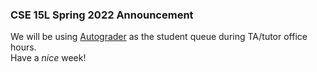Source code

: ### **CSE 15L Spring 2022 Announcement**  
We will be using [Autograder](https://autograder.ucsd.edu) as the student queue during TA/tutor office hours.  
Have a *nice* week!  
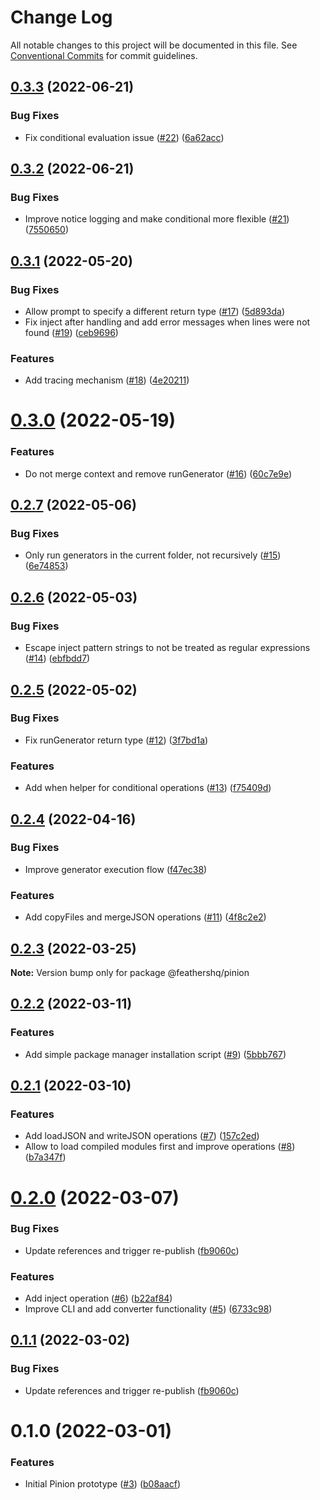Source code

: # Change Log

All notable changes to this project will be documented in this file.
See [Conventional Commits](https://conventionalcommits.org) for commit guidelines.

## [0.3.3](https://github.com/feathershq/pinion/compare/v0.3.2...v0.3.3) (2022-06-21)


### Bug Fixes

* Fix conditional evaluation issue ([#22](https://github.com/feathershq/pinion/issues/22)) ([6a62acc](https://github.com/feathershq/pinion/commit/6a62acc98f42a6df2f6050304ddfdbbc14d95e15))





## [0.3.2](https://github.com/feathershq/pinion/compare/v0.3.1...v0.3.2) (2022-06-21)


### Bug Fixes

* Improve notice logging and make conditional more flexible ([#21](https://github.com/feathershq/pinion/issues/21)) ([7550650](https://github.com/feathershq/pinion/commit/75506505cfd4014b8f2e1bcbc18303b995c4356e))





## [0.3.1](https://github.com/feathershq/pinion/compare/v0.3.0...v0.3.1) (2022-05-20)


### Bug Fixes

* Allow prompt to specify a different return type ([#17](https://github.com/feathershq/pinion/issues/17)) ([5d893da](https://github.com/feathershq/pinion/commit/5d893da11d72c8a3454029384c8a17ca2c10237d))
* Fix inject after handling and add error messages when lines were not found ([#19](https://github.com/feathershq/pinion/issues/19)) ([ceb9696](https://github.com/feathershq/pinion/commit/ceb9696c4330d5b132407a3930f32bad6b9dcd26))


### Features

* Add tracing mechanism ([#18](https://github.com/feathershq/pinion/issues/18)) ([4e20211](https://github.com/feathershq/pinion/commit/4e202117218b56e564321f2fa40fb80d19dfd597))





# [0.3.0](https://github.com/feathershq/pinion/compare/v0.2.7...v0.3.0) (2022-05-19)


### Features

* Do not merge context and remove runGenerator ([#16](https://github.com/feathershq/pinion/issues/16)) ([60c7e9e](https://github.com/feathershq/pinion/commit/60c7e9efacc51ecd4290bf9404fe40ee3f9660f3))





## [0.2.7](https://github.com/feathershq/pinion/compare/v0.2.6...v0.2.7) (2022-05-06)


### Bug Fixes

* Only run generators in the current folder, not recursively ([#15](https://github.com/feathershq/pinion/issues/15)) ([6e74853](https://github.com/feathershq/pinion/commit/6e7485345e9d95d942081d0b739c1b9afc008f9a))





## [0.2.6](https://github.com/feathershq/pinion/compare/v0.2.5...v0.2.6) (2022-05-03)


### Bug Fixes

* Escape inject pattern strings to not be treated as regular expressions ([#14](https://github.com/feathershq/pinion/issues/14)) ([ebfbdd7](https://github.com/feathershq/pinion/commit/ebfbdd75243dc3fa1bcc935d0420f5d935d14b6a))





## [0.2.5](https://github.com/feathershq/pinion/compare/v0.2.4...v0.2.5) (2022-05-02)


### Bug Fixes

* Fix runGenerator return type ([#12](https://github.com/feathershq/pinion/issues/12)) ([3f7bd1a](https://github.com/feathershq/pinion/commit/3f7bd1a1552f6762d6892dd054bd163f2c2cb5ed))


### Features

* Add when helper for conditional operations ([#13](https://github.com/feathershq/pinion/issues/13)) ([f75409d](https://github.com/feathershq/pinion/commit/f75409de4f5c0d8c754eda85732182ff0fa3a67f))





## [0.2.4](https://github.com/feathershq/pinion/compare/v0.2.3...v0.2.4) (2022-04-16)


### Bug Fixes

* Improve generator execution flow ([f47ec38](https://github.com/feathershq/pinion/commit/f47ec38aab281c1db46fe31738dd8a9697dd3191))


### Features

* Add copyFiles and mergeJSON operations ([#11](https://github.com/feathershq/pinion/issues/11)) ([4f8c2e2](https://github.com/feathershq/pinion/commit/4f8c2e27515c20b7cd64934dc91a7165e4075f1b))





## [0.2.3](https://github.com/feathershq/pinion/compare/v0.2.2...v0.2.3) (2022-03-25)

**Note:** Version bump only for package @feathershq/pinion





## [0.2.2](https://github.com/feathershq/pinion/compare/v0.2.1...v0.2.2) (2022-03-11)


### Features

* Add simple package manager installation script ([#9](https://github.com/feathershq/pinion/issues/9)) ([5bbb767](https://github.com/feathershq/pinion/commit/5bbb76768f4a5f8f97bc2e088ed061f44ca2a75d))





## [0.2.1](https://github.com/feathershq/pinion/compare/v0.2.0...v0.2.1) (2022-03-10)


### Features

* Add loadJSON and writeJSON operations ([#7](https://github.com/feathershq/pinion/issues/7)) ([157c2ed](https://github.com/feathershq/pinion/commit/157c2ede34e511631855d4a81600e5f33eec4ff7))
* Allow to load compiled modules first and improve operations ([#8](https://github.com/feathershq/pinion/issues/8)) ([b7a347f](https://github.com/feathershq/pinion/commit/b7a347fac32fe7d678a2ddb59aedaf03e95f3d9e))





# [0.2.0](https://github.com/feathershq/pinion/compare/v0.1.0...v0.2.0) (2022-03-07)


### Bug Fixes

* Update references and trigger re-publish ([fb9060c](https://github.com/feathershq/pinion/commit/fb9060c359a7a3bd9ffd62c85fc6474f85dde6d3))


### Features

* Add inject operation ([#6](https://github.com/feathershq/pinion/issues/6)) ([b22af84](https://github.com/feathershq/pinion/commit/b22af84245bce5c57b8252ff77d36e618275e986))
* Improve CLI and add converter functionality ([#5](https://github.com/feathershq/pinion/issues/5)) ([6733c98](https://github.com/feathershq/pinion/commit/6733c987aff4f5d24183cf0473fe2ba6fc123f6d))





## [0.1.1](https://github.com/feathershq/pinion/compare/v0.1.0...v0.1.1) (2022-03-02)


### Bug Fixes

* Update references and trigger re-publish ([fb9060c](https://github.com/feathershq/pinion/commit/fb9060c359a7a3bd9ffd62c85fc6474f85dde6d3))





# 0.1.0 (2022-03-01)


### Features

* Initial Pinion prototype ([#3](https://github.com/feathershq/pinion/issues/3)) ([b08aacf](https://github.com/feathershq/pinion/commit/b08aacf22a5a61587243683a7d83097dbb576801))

*PROBLEM STATEMENT*. With the pictures left out, return the listing above exactly as it stands.

*SOLUTION TO THE PROBLEM*.
Source code

: ### **CSE 15L Spring 2022 Announcement**  
We will be using [Autograder](https://autograder.ucsd.edu) as the student queue during TA/tutor office hours.  
Have a *nice* week!  
Source code

: # Change Log

All notable changes to this project will be documented in this file.
See [Conventional Commits](https://conventionalcommits.org) for commit guidelines.

## [0.3.3](https://github.com/feathershq/pinion/compare/v0.3.2...v0.3.3) (2022-06-21)


### Bug Fixes

* Fix conditional evaluation issue ([#22](https://github.com/feathershq/pinion/issues/22)) ([6a62acc](https://github.com/feathershq/pinion/commit/6a62acc98f42a6df2f6050304ddfdbbc14d95e15))





## [0.3.2](https://github.com/feathershq/pinion/compare/v0.3.1...v0.3.2) (2022-06-21)


### Bug Fixes

* Improve notice logging and make conditional more flexible ([#21](https://github.com/feathershq/pinion/issues/21)) ([7550650](https://github.com/feathershq/pinion/commit/75506505cfd4014b8f2e1bcbc18303b995c4356e))





## [0.3.1](https://github.com/feathershq/pinion/compare/v0.3.0...v0.3.1) (2022-05-20)


### Bug Fixes

* Allow prompt to specify a different return type ([#17](https://github.com/feathershq/pinion/issues/17)) ([5d893da](https://github.com/feathershq/pinion/commit/5d893da11d72c8a3454029384c8a17ca2c10237d))
* Fix inject after handling and add error messages when lines were not found ([#19](https://github.com/feathershq/pinion/issues/19)) ([ceb9696](https://github.com/feathershq/pinion/commit/ceb9696c4330d5b132407a3930f32bad6b9dcd26))


### Features

* Add tracing mechanism ([#18](https://github.com/feathershq/pinion/issues/18)) ([4e20211](https://github.com/feathershq/pinion/commit/4e202117218b56e564321f2fa40fb80d19dfd597))





# [0.3.0](https://github.com/feathershq/pinion/compare/v0.2.7...v0.3.0) (2022-05-19)


### Features

* Do not merge context and remove runGenerator ([#16](https://github.com/feathershq/pinion/issues/16)) ([60c7e9e](https://github.com/feathershq/pinion/commit/60c7e9efacc51ecd4290bf9404fe40ee3f9660f3))





## [0.2.7](https://github.com/feathershq/pinion/compare/v0.2.6...v0.2.7) (2022-05-06)


### Bug Fixes

* Only run generators in the current folder, not recursively ([#15](https://github.com/feathershq/pinion/issues/15)) ([6e74853](https://github.com/feathershq/pinion/commit/6e7485345e9d95d942081d0b739c1b9afc008f9a))





## [0.2.6](https://github.com/feathershq/pinion/compare/v0.2.5...v0.2.6) (2022-05-03)


### Bug Fixes

* Escape inject pattern strings to not be treated as regular expressions ([#14](https://github.com/feathershq/pinion/issues/14)) ([ebfbdd7](https://github.com/feathershq/pinion/commit/ebfbdd75243dc3fa1bcc935d0420f5d935d14b6a))





## [0.2.5](https://github.com/feathershq/pinion/compare/v0.2.4...v0.2.5) (2022-05-02)


### Bug Fixes

* Fix runGenerator return type ([#12](https://github.com/feathershq/pinion/issues/12)) ([3f7bd1a](https://github.com/feathershq/pinion/commit/3f7bd1a1552f6762d6892dd054bd163f2c2cb5ed))


### Features

* Add when helper for conditional operations ([#13](https://github.com/feathershq/pinion/issues/13)) ([f75409d](https://github.com/feathershq/pinion/commit/f75409de4f5c0d8c754eda85732182ff0fa3a67f))





## [0.2.4](https://github.com/feathershq/pinion/compare/v0.2.3...v0.2.4) (2022-04-16)


### Bug Fixes

* Improve generator execution flow ([f47ec38](https://github.com/feathershq/pinion/commit/f47ec38aab281c1db46fe31738dd8a9697dd3191))


### Features

* Add copyFiles and mergeJSON operations ([#11](https://github.com/feathershq/pinion/issues/11)) ([4f8c2e2](https://github.com/feathershq/pinion/commit/4f8c2e27515c20b7cd64934dc91a7165e4075f1b))





## [0.2.3](https://github.com/feathershq/pinion/compare/v0.2.2...v0.2.3) (2022-03-25)

**Note:** Version bump only for package @feathershq/pinion





## [0.2.2](https://github.com/feathershq/pinion/compare/v0.2.1...v0.2.2) (2022-03-11)


### Features

* Add simple package manager installation script ([#9](https://github.com/feathershq/pinion/issues/9)) ([5bbb767](https://github.com/feathershq/pinion/commit/5bbb76768f4a5f8f97bc2e088ed061f44ca2a75d))





## [0.2.1](https://github.com/feathershq/pinion/compare/v0.2.0...v0.2.1) (2022-03-10)


### Features

* Add loadJSON and writeJSON operations ([#7](https://github.com/feathershq/pinion/issues/7)) ([157c2ed](https://github.com/feathershq/pinion/commit/157c2ede34e511631855d4a81600e5f33eec4ff7))
* Allow to load compiled modules first and improve operations ([#8](https://github.com/feathershq/pinion/issues/8)) ([b7a347f](https://github.com/feathershq/pinion/commit/b7a347fac32fe7d678a2ddb59aedaf03e95f3d9e))





# [0.2.0](https://github.com/feathershq/pinion/compare/v0.1.0...v0.2.0) (2022-03-07)


### Bug Fixes

* Update references and trigger re-publish ([fb9060c](https://github.com/feathershq/pinion/commit/fb9060c359a7a3bd9ffd62c85fc6474f85dde6d3))


### Features

* Add inject operation ([#6](https://github.com/feathershq/pinion/issues/6)) ([b22af84](https://github.com/feathershq/pinion/commit/b22af84245bce5c57b8252ff77d36e618275e986))
* Improve CLI and add converter functionality ([#5](https://github.com/feathershq/pinion/issues/5)) ([6733c98](https://github.com/feathershq/pinion/commit/6733c987aff4f5d24183cf0473fe2ba6fc123f6d))





## [0.1.1](https://github.com/feathershq/pinion/compare/v0.1.0...v0.1.1) (2022-03-02)


### Bug Fixes

* Update references and trigger re-publish ([fb9060c](https://github.com/feathershq/pinion/commit/fb9060c359a7a3bd9ffd62c85fc6474f85dde6d3))





# 0.1.0 (2022-03-01)


### Features

* Initial Pinion prototype ([#3](https://github.com/feathershq/pinion/issues/3)) ([b08aacf](https://github.com/feathershq/pinion/commit/b08aacf22a5a61587243683a7d83097dbb576801))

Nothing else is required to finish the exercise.